As Mamdani administration lawyers put it in a recent legal filing, Summit “failed to demonstrate that the properties can support the proposed sale price and maintenance needs and costs given the regulated rents,” adding that an internal analysis found that “the proposed sale would not lead to a supportable business.”
Mamdani’s office did not respond to a request for comment.
A ‘chill’ in investments
The Pinnacle case is not an isolated failure but part of a wider pullback.
Data from the NMHC reveals that 73% of investors have or plan to cut back on investment or development in markets with rent control measures. Critics argue that price ceilings and the resulting capital flight are exacerbating the affordable housing shortage the policies intend to mitigate.
Ryan Bourne of the Cato Institute told Scotsman Guide that this dynamic dampens investment activity. When rents are capped below market rates, developers factor in the risk of future regulation and stop building.
“Uncertainty chills investment,” Bourne said, noting that San Francisco saw a 15% drop in rental supply after expanding rent control in 1994.
Such an uncertain regulatory environment can create a powerful deterrent against building new rental stock.
Konstantin Kholodilin, a senior researcher at the German Institute for Economic Research (DIW Berlin) and author of the most comprehensive meta-analysis on rent control conducted to date, told Scotsman Guide that while cities deploying rent caps can offer exemptions for new construction, the uncertainty cools the market because “investors can still expect the regulator to shift the threshold date for defining new housing in the future, thus placing it under control.“
Consequently, he cautioned, development capital shifts elsewhere, as controls “lead to the construction of more owner-occupied units at the expense of rental units.“
In court, Mamdani’s legal team argued Summit could not afford the necessary repairs.
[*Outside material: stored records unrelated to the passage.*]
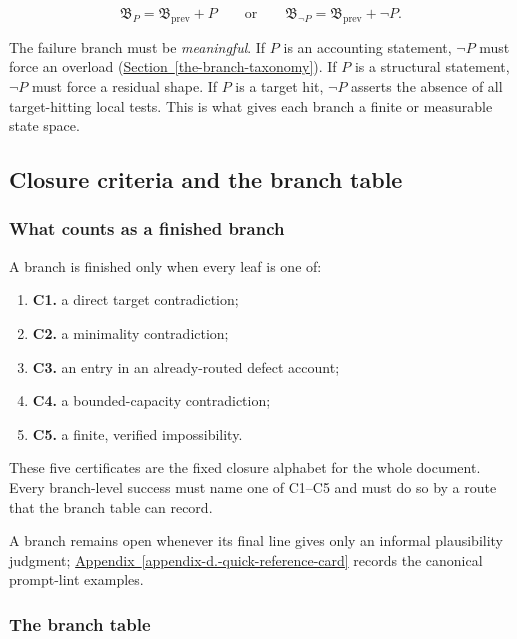 \documentclass[
  11pt,
]{article}
\providecommand{\tightlist}{%
  \setlength{\itemsep}{0pt}\setlength{\parskip}{0pt}}
\theoremstyle{definition}
\newcommand{\secref}[1]{\hyperref[#1]{Section~\ref*{#1}}}
\newcommand{\appref}[1]{\hyperref[#1]{Appendix~\ref*{#1}}}
\begin{document}
\[
\mathfrak B_P = \mathfrak B_{\mathrm{prev}} + P
\qquad\text{or}\qquad
\mathfrak B_{\neg P} = \mathfrak B_{\mathrm{prev}} + \neg P.
\]

The failure branch must be \emph{meaningful}. If \(P\) is an accounting
statement, \(\neg P\) must force an overload (\secref{the-branch-taxonomy}). If \(P\) is a
structural statement, \(\neg P\) must force a residual shape. If \(P\)
is a target hit, \(\neg P\) asserts the absence of all target-hitting
local tests. This is what gives each branch a finite or measurable state
space.

\subsection{Closure criteria and the branch
table}\label{closure-criteria-and-the-branch-table}

\subsubsection{What counts as a finished
branch}\label{what-counts-as-a-finished-branch}

A branch is finished only when every leaf is one of:

\begin{enumerate}
\def\labelenumi{\arabic{enumi}.}
\tightlist
\item \textbf{C1.} a direct target contradiction;
\item \textbf{C2.} a minimality contradiction;
\item \textbf{C3.} an entry in an already-routed defect account;
\item \textbf{C4.} a bounded-capacity contradiction;
\item \textbf{C5.} a finite, verified impossibility.
\end{enumerate}

These five certificates are the fixed closure alphabet for the whole
document. Every branch-level success must name one of C1--C5 and must do
so by a route that the branch table can record.

A branch remains open whenever its final line gives only an informal
plausibility judgment; \appref{appendix-d.-quick-reference-card} records
the canonical prompt-lint examples.

\subsubsection{The branch table}\label{the-branch-table}
\end{document}

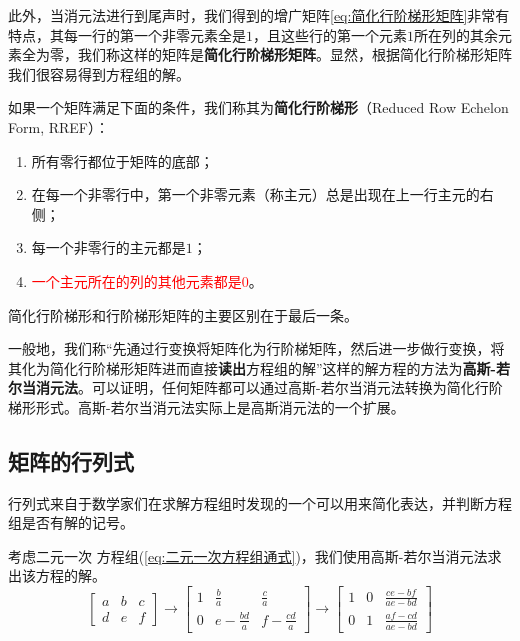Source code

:此外，当消元法进行到尾声时，我们得到的增广矩阵\ref{eq:简化行阶梯形矩阵}非常有特点，其每一行的第一个非零元素全是$1$，且这些行的第一个元素$1$所在列的其余元素全为零，我们称这样的矩阵是\textcolor{third}{\bf 简化行阶梯形矩阵}。显然，根据简化行阶梯形矩阵我们很容易得到方程组的解。

\begin{definition}[简化行阶梯形]
    如果一个矩阵满足下面的条件，我们称其为{\bf 简化行阶梯形}（Reduced Row Echelon Form, RREF）：
\begin{enumerate}
    \item 所有零行都位于矩阵的底部；
    \item 在每一个非零行中，第一个非零元素（称主元）总是出现在上一行主元的右侧；
    \item 每一个非零行的主元都是$1$；
    \item \textcolor{red}{一个主元所在的列的其他元素都是$0$}。
\end{enumerate}

简化行阶梯形和行阶梯形矩阵的主要区别在于最后一条。

\end{definition}

一般地，我们称\textcolor{second}{“先通过行变换将矩阵化为行阶梯矩阵，然后进一步做行变换，将其化为简化行阶梯形矩阵进而直接\textbf{读出}方程组的解”}这样的解方程的方法为\textcolor{third}{\bf 高斯-若尔当消元法}。可以证明，任何矩阵都可以通过高斯-若尔当消元法转换为简化行阶梯形形式。高斯-若尔当消元法实际上是高斯消元法的一个扩展。

\subsection{矩阵的行列式}

\begin{note}
    行列式来自于数学家们在求解方程组时发现的一个可以用来简化表达，并判断方程组是否有解的记号。
\end{note}

\vspace*{0.3cm}

考虑二元一次    方程组(\ref{eq:二元一次方程组通式})，我们使用高斯-若尔当消元法求出该方程的解。
\begin{equation*}
\left[
\begin{array}{cc|c}
a & b & c \\
d & e & f
\end{array}
\right]
\xrightarrow{}
    \left[
    \begin{array}{cc|c}
1 & \frac{b}{a} & \frac{c}{a} \\
0 & e - \frac{bd}{a} & f - \frac{cd}{a}
\end{array}
\right]
\xrightarrow{}
\left[
\begin{array}{cc|c}
1 & 0 & \frac{ce - bf}{ae - bd} \\
0 & 1 & \frac{af - cd}{ae - bd}
\end{array}
\right]
\end{equation*}

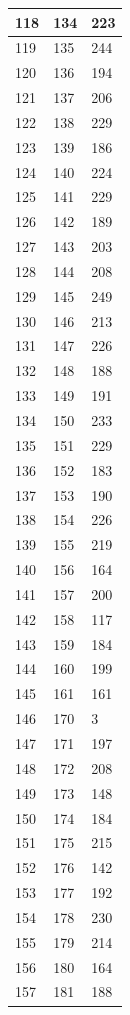 \begin{tabular}{p{}p{}p{}}
\hline
118 & 134 & 223 \\
\hline
119 & 135 & 244 \\
\hline
120 & 136 & 194 \\
\hline
121 & 137 & 206 \\
\hline
122 & 138 & 229 \\
\hline
123 & 139 & 186 \\
\hline
124 & 140 & 224 \\
\hline
125 & 141 & 229 \\
\hline
126 & 142 & 189 \\
\hline
127 & 143 & 203 \\
\hline
128 & 144 & 208 \\
\hline
129 & 145 & 249 \\
\hline
130 & 146 & 213 \\
\hline
131 & 147 & 226 \\
\hline
132 & 148 & 188 \\
\hline
133 & 149 & 191 \\
\hline
134 & 150 & 233 \\
\hline
135 & 151 & 229 \\
\hline
136 & 152 & 183 \\
\hline
137 & 153 & 190 \\
\hline
138 & 154 & 226 \\
\hline
139 & 155 & 219 \\
\hline
140 & 156 & 164 \\
\hline
141 & 157 & 200 \\
\hline
142 & 158 & 117 \\
\hline
143 & 159 & 184 \\
\hline
144 & 160 & 199 \\
\hline
145 & 161 & 161 \\
\hline
146 & 170 & 3 \\
\hline
147 & 171 & 197 \\
\hline
148 & 172 & 208 \\
\hline
149 & 173 & 148 \\
\hline
150 & 174 & 184 \\
\hline
151 & 175 & 215 \\
\hline
152 & 176 & 142 \\
\hline
153 & 177 & 192 \\
\hline
154 & 178 & 230 \\
\hline
155 & 179 & 214 \\
\hline
156 & 180 & 164 \\
\hline
157 & 181 & 188 \\

\end{tabular}
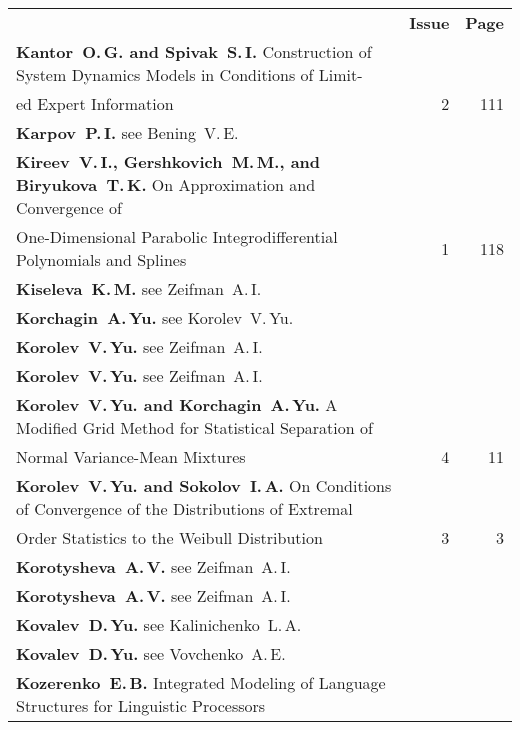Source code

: {\tabcolsep=3pt
\begin{tabular}{p{397pt}rr}
&\textbf{Issue} & \textbf{Page}\\[6pt]
\textbf{Kantor~O.\,G. and Spivak~S.\,I.} Construction of System Dynamics Models in
Conditions of Limit-\linebreak
\vspace*{-12pt}\\
\hspace*{23pt}ed Expert Information\dotfill&2&111\\
\textbf{Karpov~P.\,I.} see Bening~V.\,E.&&\\
\textbf{Kireev~V.\,I., Gershkovich~M.\,M., and Biryukova~T.\,K.} On Approximation and
Convergence of\linebreak
\vspace*{-12pt}\\
\hspace*{23pt}One-Dimensional Parabolic Integrodifferential Polynomials and
Splines\dotfill&1&118\\
\textbf{Kiseleva~K.\,M.} see Zeifman~A.\,I.&&\\
\textbf{Korchagin~A.\,Yu.} see Korolev~V.\,Yu.&&\\
\textbf{Korolev~V.\,Yu.} see Zeifman~A.\,I.&&\\
\textbf{Korolev~V.\,Yu.} see Zeifman~A.\,I.&&\\
\textbf{Korolev~V.\,Yu. and Korchagin~A.\,Yu.} A Modified Grid Method for Statistical
Separation of\linebreak
\vspace*{-12pt}\\
\hspace*{23pt}Normal Variance-Mean Mixtures\dotfill&4&11\\
\textbf{Korolev~V.\,Yu. and Sokolov~I.\,A.} On Conditions of Convergence of the Distributions
of Extremal\linebreak
\vspace*{-12pt}\\
\hspace*{23pt}Order Statistics to the Weibull Distribution\dotfill&3&3\\
\textbf{Korotysheva~A.\,V.} see Zeifman~A.\,I.&&\\
\textbf{Korotysheva~A.\,V.} see Zeifman~A.\,I.&&\\
\textbf{Kovalev~D.\,Yu.} see Kalinichenko~L.\,A.&&\\
\textbf{Kovalev~D.\,Yu.} see Vovchenko~A.\,E.&&\\
\textbf{Kozerenko~E.\,B.} Integrated Modeling of Language Structures for Linguistic Processors

\end{tabular}}
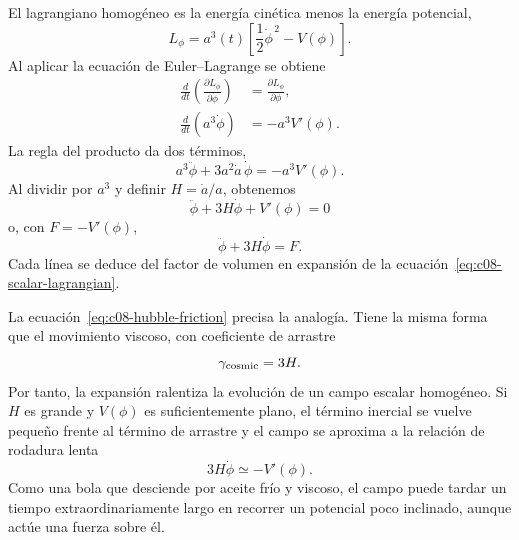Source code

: El lagrangiano homogéneo es la energía cinética menos la energía potencial,
\begin{equation}
L_\phi=a^3(t)
\left[
\frac12\dot\phi^{\,2}-V(\phi)
\right].
\label{eq:c08-scalar-lagrangian}
\end{equation}
Al aplicar la ecuación de Euler--Lagrange se obtiene
\begin{align}
\frac{d}{dt}\left(\frac{\partial L_\phi}{\partial\dot\phi}\right)
&=
\frac{\partial L_\phi}{\partial\phi},\\
\frac{d}{dt}\left(a^3\dot\phi\right)
&=-a^3V'(\phi).
\end{align}
La regla del producto da dos términos,
\begin{equation}
a^3\ddot\phi+3a^2\dot a\,\dot\phi
=-a^3V'(\phi).
\end{equation}
Al dividir por \(a^3\) y definir \(H=\dot a/a\), obtenemos
\begin{equation}
\boxed{
\ddot\phi+3H\dot\phi+V'(\phi)=0
}
\label{eq:c08-hubble-friction}
\end{equation}
o, con \(F=-V'(\phi)\),
\begin{equation}
\ddot\phi+3H\dot\phi=F.
\end{equation}
Cada línea se deduce del factor de volumen en expansión de la ecuación~\eqref{eq:c08-scalar-lagrangian}.

\begin{classroomqa}
\end{classroomqa}

La ecuación~\eqref{eq:c08-hubble-friction} precisa la analogía. Tiene la misma forma que el movimiento viscoso, con coeficiente de arrastre
\begin{equation}
\gamma_{\rm cosmic}=3H.
\end{equation}
Por tanto, la expansión ralentiza la evolución de un campo escalar homogéneo. Si \(H\) es grande y \(V(\phi)\) es suficientemente plano, el término inercial se vuelve pequeño frente al término de arrastre y el campo se aproxima a la relación de rodadura lenta
\begin{equation}
3H\dot\phi\simeq-V'(\phi).
\end{equation}
Como una bola que desciende por aceite frío y viscoso, el campo puede tardar un tiempo extraordinariamente largo en recorrer un potencial poco inclinado, aunque actúe una fuerza sobre él.

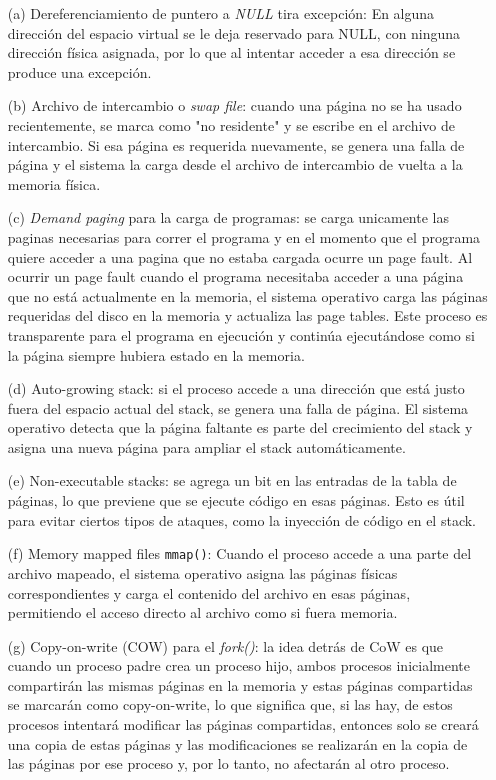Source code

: \documentclass[12pt]{article}
\begin{document}
\begin{rta}
    \begin{itemize}
        \item[(a)] Dereferenciamiento de puntero a \textit{NULL} tira excepción: En alguna dirección del espacio virtual se le deja reservado para NULL, con ninguna dirección física asignada, por lo que al intentar acceder a esa dirección se produce una excepción.
        \item[(b)] Archivo de intercambio o \textit{swap file}: cuando una página no se ha usado recientemente, se marca como "no residente" y se escribe en el archivo de intercambio. Si esa página es requerida nuevamente, se genera una falla de página y el sistema la carga desde el archivo de intercambio de vuelta a la memoria física.
        \item[(c)] \textit{Demand paging} para la carga de programas: se carga unicamente las paginas necesarias para correr el programa y en el momento que el programa quiere acceder a una pagina que no estaba cargada ocurre un page fault.
        Al ocurrir un page fault cuando el programa necesitaba acceder a una página que no está actualmente en la memoria, el sistema operativo carga las páginas requeridas del disco en la memoria y actualiza las page tables. Este proceso es transparente para el programa en ejecución y continúa ejecutándose como si la página siempre hubiera estado en la memoria.  
        \item[(d)] Auto-growing stack:  si el proceso accede a una dirección que está justo fuera del espacio actual del stack, se genera una falla de página. El sistema operativo detecta que la página faltante es parte del crecimiento del stack y asigna una nueva página para ampliar el stack automáticamente.
        \item[(e)] Non-executable stacks: se agrega un bit en las entradas de la tabla de páginas, lo que previene que se ejecute código en esas páginas. Esto es útil para evitar ciertos tipos de ataques, como la inyección de código en el stack.
        \item[(f)] Memory mapped files \texttt{mmap()}: Cuando el proceso accede a una parte del archivo mapeado, el sistema operativo asigna las páginas físicas correspondientes y carga el contenido del archivo en esas páginas, permitiendo el acceso directo al archivo como si fuera memoria.
        \item[(g)] Copy-on-write (COW) para el \textit{fork()}: la idea detrás de CoW es que cuando un proceso padre crea un proceso hijo, ambos procesos inicialmente compartirán las mismas páginas en la memoria y estas páginas compartidas se marcarán como copy-on-write, lo que significa que, si las hay, de estos procesos intentará modificar las páginas compartidas, entonces solo se creará una copia de estas páginas y las modificaciones se realizarán en la copia de las páginas por ese proceso y, por lo tanto, no afectarán al otro proceso.  

\end{itemize}
\end{rta}
\end{document}
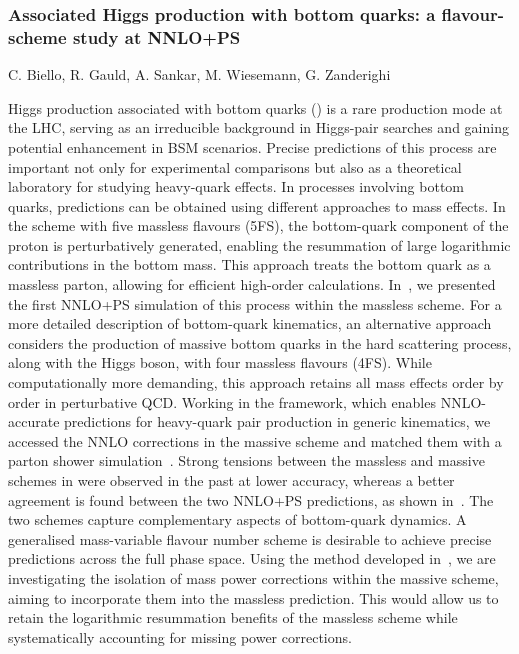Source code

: \documentclass{FBR_Bericht_2025}
\begin{document}
\begin{refsection}
\subsubsection{Associated Higgs production with bottom quarks: a flavour-scheme study at NNLO+PS}
\begin{Namen}
C. Biello, R. Gauld, A. Sankar, M. Wiesemann, G. Zanderighi
\end{Namen}
Higgs production associated with bottom quarks (\bbH{}) is a rare production mode at the LHC, serving as an irreducible background in Higgs-pair searches and gaining potential enhancement in BSM scenarios. Precise predictions of this process are important not only for experimental comparisons but also as a theoretical laboratory for studying heavy-quark effects. In processes involving bottom quarks, predictions can be obtained using different approaches to mass effects. In the scheme with five massless flavours (5FS), the bottom-quark component of the proton is perturbatively generated, enabling the resummation of large logarithmic contributions in the bottom mass. This approach treats the bottom quark as a massless parton, allowing for efficient high-order calculations. In~, we presented the first NNLO+PS simulation of this process within the massless scheme. For a more detailed description of bottom-quark kinematics, an alternative approach considers the production of massive bottom quarks in the hard scattering process, along with the Higgs boson, with four massless flavours (4FS). While computationally more demanding, this approach retains all mass effects order by order in perturbative QCD. Working in the \minnlo{} framework, which enables NNLO-accurate predictions for heavy-quark pair production in generic kinematics, we accessed the NNLO corrections in the massive scheme and matched them with a parton shower simulation~\cite{Biello:2024pgo}. Strong tensions between the massless and massive schemes in \bbH{} were observed in the past at lower accuracy, whereas a better agreement is found between the two NNLO+PS predictions, as shown in~. The two schemes capture complementary aspects of bottom-quark dynamics. A generalised mass-variable flavour number scheme is desirable to achieve precise predictions across the full phase space. Using the method developed in~, we are investigating the isolation of mass power corrections within the massive scheme, aiming to incorporate them into the massless prediction. This would allow us to retain the logarithmic resummation benefits of the massless scheme while systematically accounting for missing power corrections.


\end{refsection}
\end{document}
Yet, while attempting to block the sale, the city offered no alternative financial model that would work.
With the sale approved, over 5,100 households will transition to a new owner, but the underlying rent control equation suggests the math for maintaining rent-stabilized housing is breaking down.
Operating costs are soaring, revenue is capped and capital is fleeing the sector. The problem appears to have just been punted down the road.